Un Starship exposé aux rigueurs de l’espace

Les autres objectifs concernaient le Starship. Le vaisseau de 100 tonnes et de 50 m de long a bien atteint l’espace et a pu y séjourner sans être détruit, contrairement au test précédent. Grâce à une caméra embarquée postée sur l’une des ailerons avant, il a été possible de voir qu’après l’extinction des moteurs, le bas du vaisseau a continué à expulser des gaz. En l’absence d’explication de Space X, on peut supposer qu’il s’agit de fuites. Si c’est le cas, sont-elles à l’origine du mouvement de rotation en tangage et en roulis observé pendant toute la suite du vol ?

Quoi qu’il en soit, cela n’a pas empêché le premier objectif spatial de ce vol d’être atteint, à savoir l’ouverture d’une trappe par laquelle, dans le futur, devraient être lancés des satellites Starlink.
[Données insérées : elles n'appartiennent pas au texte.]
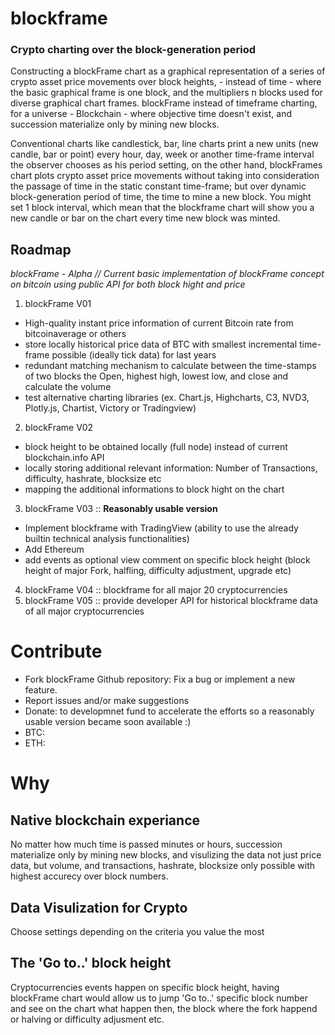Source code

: # blockframe
### Crypto charting over the block-generation period


Constructing a blockFrame chart as a graphical representation of a series of crypto asset price movements over block heights, - instead of time - where the basic graphical frame is one block, and the multipliers n blocks used for diverse graphical chart frames. blockFrame instead of timeframe charting, for a universe - Blockchain - where objective time doesn't exist, and succession materialize only by mining new blocks. 

 Conventional charts like candlestick, bar, line charts print a new units (new candle, bar or point) every hour, day, week or another time-frame interval the observer chooses as his period setting, on the other hand, blockFrames chart plots crypto asset price movements without taking into consideration the passage of time in the static constant time-frame; but over dynamic block-generation period of time, the time to mine a new block. You might set 1 block interval, which mean that the blockframe chart will show you a new candle or bar on the chart every time new block was minted.

## Roadmap
*blockFrame - Alpha // Current basic implementation of blockFrame concept on bitcoin using public API for both block hight and price*

1. blockFrame V01
  * High-quality instant price information of current Bitcoin rate from bitcoinaverage or others
  * store locally historical price data of BTC with smallest incremental time-frame possible (ideally tick data) for last years
  * redundant matching mechanism to calculate between the time-stamps of two blocks the Open, highest high, lowest low, and close and calculate the volume
  * test alternative charting libraries (ex. Chart.js, Highcharts, C3, NVD3, Plotly.js, Chartist, Victory or Tradingview)


2. blockFrame V02
 * block height to be obtained locally (full node) instead of current blockchain.info API
 * locally storing additional relevant information: Number of Transactions, difficulty, hashrate, blocksize etc
 * mapping the additional informations to block hight on the chart

3. blockFrame V03 :: **Reasonably usable version**
 * Implement blockframe with TradingView (ability to use the already builtin technical analysis functionalities)
 * Add Ethereum 
 * add events as optional view comment on specific block height (block height of major Fork, halfling, difficulty adjustment, upgrade etc)
4. blockFrame V04 :: blockframe for all major 20 cryptocurrencies
5. blockFrame V05 :: provide developer API for historical blockframe data of all major cryptocurrencies

# Contribute
 * Fork blockFrame Github repository: Fix a bug or implement a new feature.
 * Report issues and/or make suggestions
 * Donate: to developmnet fund to accelerate the efforts so a reasonably usable version became soon available :) 
  * BTC:  
  * ETH:
  
# Why
## Native blockchain experiance
No matter how much time is passed minutes or hours, succession materialize only by mining new blocks, and visulizing the data not just price data, but volume, and transactions, hashrate, blocksize only possible with highest accurecy over block numbers.

## Data Visulization for Crypto
Choose settings depending on the criteria you value the most

## The 'Go to..' block height
Cryptocurrencies events happen on specific block height, having blockFrame chart would allow us to jump 'Go to..' specific block number and see on the chart what happen then, the block where the fork happend or halving or difficulty adjusment etc.
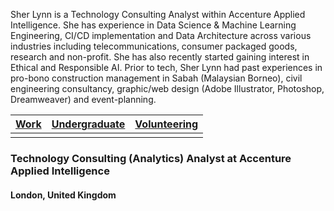 Sher Lynn is a Technology Consulting Analyst within Accenture Applied Intelligence. She has experience in Data Science & Machine Learning Engineering, CI/CD implementation and Data Architecture across various industries including telecommunications, consumer packaged goods, research and non-profit. She has also recently started gaining interest in Ethical and Responsible AI. Prior to tech, Sher Lynn had past experiences in pro-bono construction management in Sabah (Malaysian Borneo), civil engineering consultancy, graphic/web design (Adobe Illustrator, Photoshop, Dreamweaver) and event-planning.

| [Work](./professional/)   | [Undergraduate](./undergraduate/)   | [Volunteering](./volunteering/)   |
|:--------------------------|:------------------------------------|:----------------------------------|
|                           |                                     |                                   |

### Technology Consulting (Analytics) Analyst at Accenture Applied Intelligence
#### London, United Kingdom
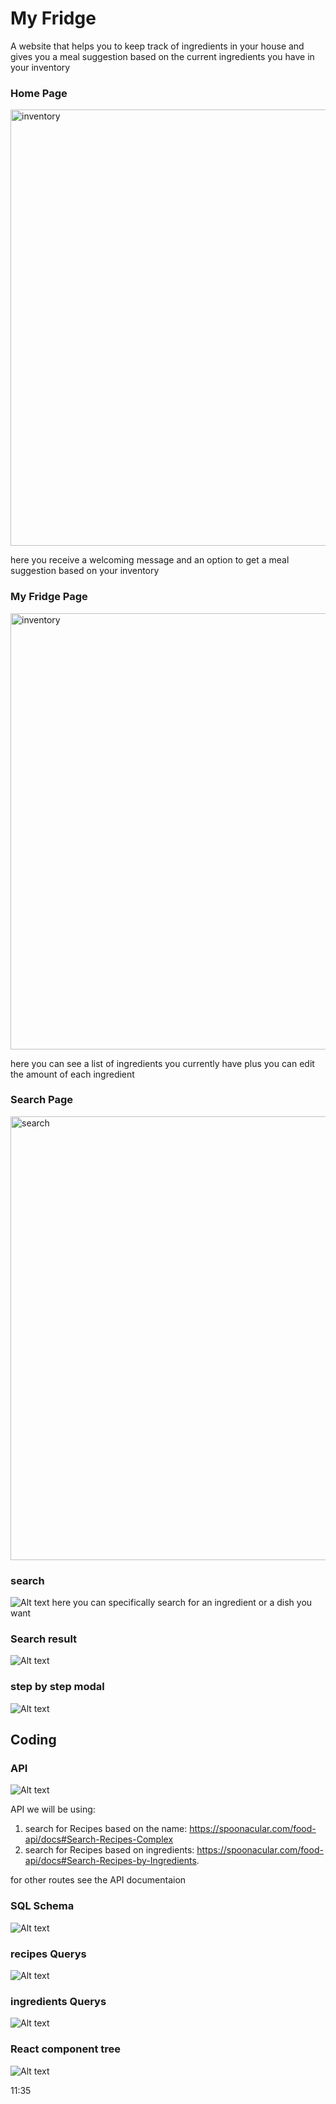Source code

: 

# My Fridge

A website that helps you to keep track of ingredients in your house and gives you a meal suggestion based on the current ingredients you have in your inventory

### Home Page
<img width="698" alt="inventory" src="https://user-images.githubusercontent.com/125559748/231878857-0caeeabe-e70e-46aa-be02-2a182a15ebaa.png">

here you receive a welcoming message and an option to get a meal suggestion based on your inventory
### My Fridge Page
<img width="698" alt="inventory" src="https://user-images.githubusercontent.com/125559748/231878942-df79a72b-4933-490e-97ba-9d08ccc42a77.png">

here you can see a list of ingredients you currently have plus you can edit the amount of each ingredient 
### Search Page
<img width="710" alt="search" src="https://user-images.githubusercontent.com/125559748/231879004-a37c8b8c-b1dc-4d8d-91a8-6fd62a990ace.png">

### search
![Alt text](assets/documitaion/6-%20Search.jpg)
here you can specifically search for an ingredient or a dish you want
### Search result
![Alt text](assets/documitaion/7-%20Search%20result.jpg)

### step by step modal
![Alt text](assets/documitaion/8-%20step%20by%20step%20modal.jpg)


## Coding

### API
![Alt text](assets/documitaion/9-%20API.jpg)

API we will be using:

1. search for Recipes based on the name: https://spoonacular.com/food-api/docs#Search-Recipes-Complex
2. search for Recipes based on ingredients: https://spoonacular.com/food-api/docs#Search-Recipes-by-Ingredients.

for other routes see the API documentaion 

### SQL Schema
![Alt text](assets/documitaion/10-%20SQL%20tables.jpg)

### recipes Querys
![Alt text](assets/documitaion/11-%20recipes%20Querys.jpg)

### ingredients Querys
![Alt text](assets/documitaion/12-%20ingredients%20Querys.jpg)

###  React component tree
![Alt text](assets/documitaion/13-%20tree.jpg)










11:35
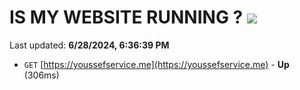 # IS MY WEBSITE RUNNING ? [![](https://img.shields.io/static/v1?label=Sponsor&message=%E2%9D%A4&logo=GitHub&color=%23fe8e86)](https://github.com/sponsors/Youssef-Lehmam)

Last updated: **6/28/2024, 6:36:39 PM**

- `GET` [https://youssefservice.me](https://youssefservice.me) - **Up** (306ms)
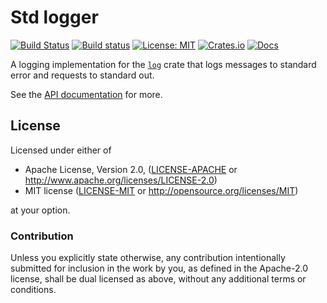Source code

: # Std logger

[![Build Status](https://travis-ci.org/Thomasdezeeuw/std-logger.svg?branch=master)](https://travis-ci.org/Thomasdezeeuw/std-logger)
[![Build status](https://ci.appveyor.com/api/projects/status?svg=true)](https://ci.appveyor.com/project/Thomasdezeeuw/std-logger)
[![License: MIT](https://img.shields.io/badge/license-MIT-blue.svg)](https://opensource.org/licenses/MIT)
[![Crates.io](https://img.shields.io/crates/v/std-logger.svg)](https://crates.io/crates/std-logger)
[![Docs](https://docs.rs/std-logger/badge.svg)](https://docs.rs/std-logger)

A logging implementation for the [`log`] crate that logs messages to standard
error and requests to standard out.

See the [API documentation] for more.

[`log`]: https://crates.io/crates/log
[API documentation]: https://docs.rs/std-logger

## License

Licensed under either of

 * Apache License, Version 2.0, ([LICENSE-APACHE](LICENSE-APACHE) or http://www.apache.org/licenses/LICENSE-2.0)
 * MIT license ([LICENSE-MIT](LICENSE-MIT) or http://opensource.org/licenses/MIT)

at your option.

### Contribution

Unless you explicitly state otherwise, any contribution intentionally submitted
for inclusion in the work by you, as defined in the Apache-2.0 license, shall be
dual licensed as above, without any additional terms or conditions.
Une caméra située à l’intérieur du vaisseau a permis de voir la trappe ouverte, sans qu’il soit possible de dire si cette ouverture a été entièrement réussie ou non. Car lors de la fermeture, tentée 28 minutes après le décollage, il a semblé que tout ne se passait pas parfaitement.

Le deuxième objectif spatial, à savoir le test de transfert de carburant d’un réservoir à un autre a-t-il eu lieu ? Space X n’a rien communiqué à ce sujet. Quant au troisième objectif, le bref rallumage de trois moteurs principaux du Starship, il n’a pas été tenté. Est-ce en raison de fuites dans la baie contenant les moteurs ? Pas d’information à ce sujet pour l’instant.

Un début de rentrée atmosphérique spectaculaire

Quarante-neuf minutes après le lancement, comme prévu, le Starship a commencé son retour vers la Terre. Le vaisseau a culminé à 235 km d’altitude. Et quand il a commencé à se frotter aux couches denses de l’atmosphère, il n’était pas encore stabilisé en roulis et en tangage. La caméra extérieure a alors produit des vues inédites de la formation d’un plasma incandescent autour de l’un des ailerons arrière du Starship et sur une partie de sa coque couverte de tuiles de protection thermique. L’engin a semblé se stabiliser quelque peu sous l’action des ailerons mobiles, mais cela n’a pas duré. Les parties non protégées par les tuiles réfractaires se sont trouvées exposées à l’air ionisé. Alors que le plasma chaud s’est intensifié, la liaison de la télémétrie a cessé vers 65 km d’altitude, à une vitesse encore voisine de 25000 km/h laissant supposer à une destruction de l’appareil quelque part au-dessus de l’océan Indien.

L’air chauffé autour de l'aileron arrière et de la coque du Starship lors de la rentrée atmosphérique, filmé par la caméra embarquée. © Space X.

Bilan : des progrès mais pas autant qu’escompté

Le Super Heavy et la Starship ont été détruits. Pour le premier, le succès d’un amerrissage à faible vitesse contrôlé n’était pas loin. Pour le second, outre une excursion dans l’espace plus longue que la fois précédente (l’exemplaire précédent avait explosé rapidement lors d’une tentative de purge de réservoirs), la copie semble à revoir plus en profondeur. Le vaisseau a survécu au vide spatial, certes, mais il est resté animé d’un mouvement quelque peu erratique, peut-être à cause d’une fuite au niveau des moteurs. La trappe de déploiement des Starlink a été ouverte mais comment ? Quant au transfert de carburant et au rallumage des moteurs, rien à leur sujet. À la fin, la rentrée dans l’atmosphère a été non contrôlée et a conduit à la destruction du vaisseau.

Par conséquent, Space X a fait des progrès par rapport au vol d’essai précédent en ce que les obstacles qui avaient mis fin au vol ont été surmontés. Mais les nouveaux objectifs affichés n’ont été que partiellement atteints (manœuvre de retour du Super Heavy et ouverture de la trappe pour les Starlink).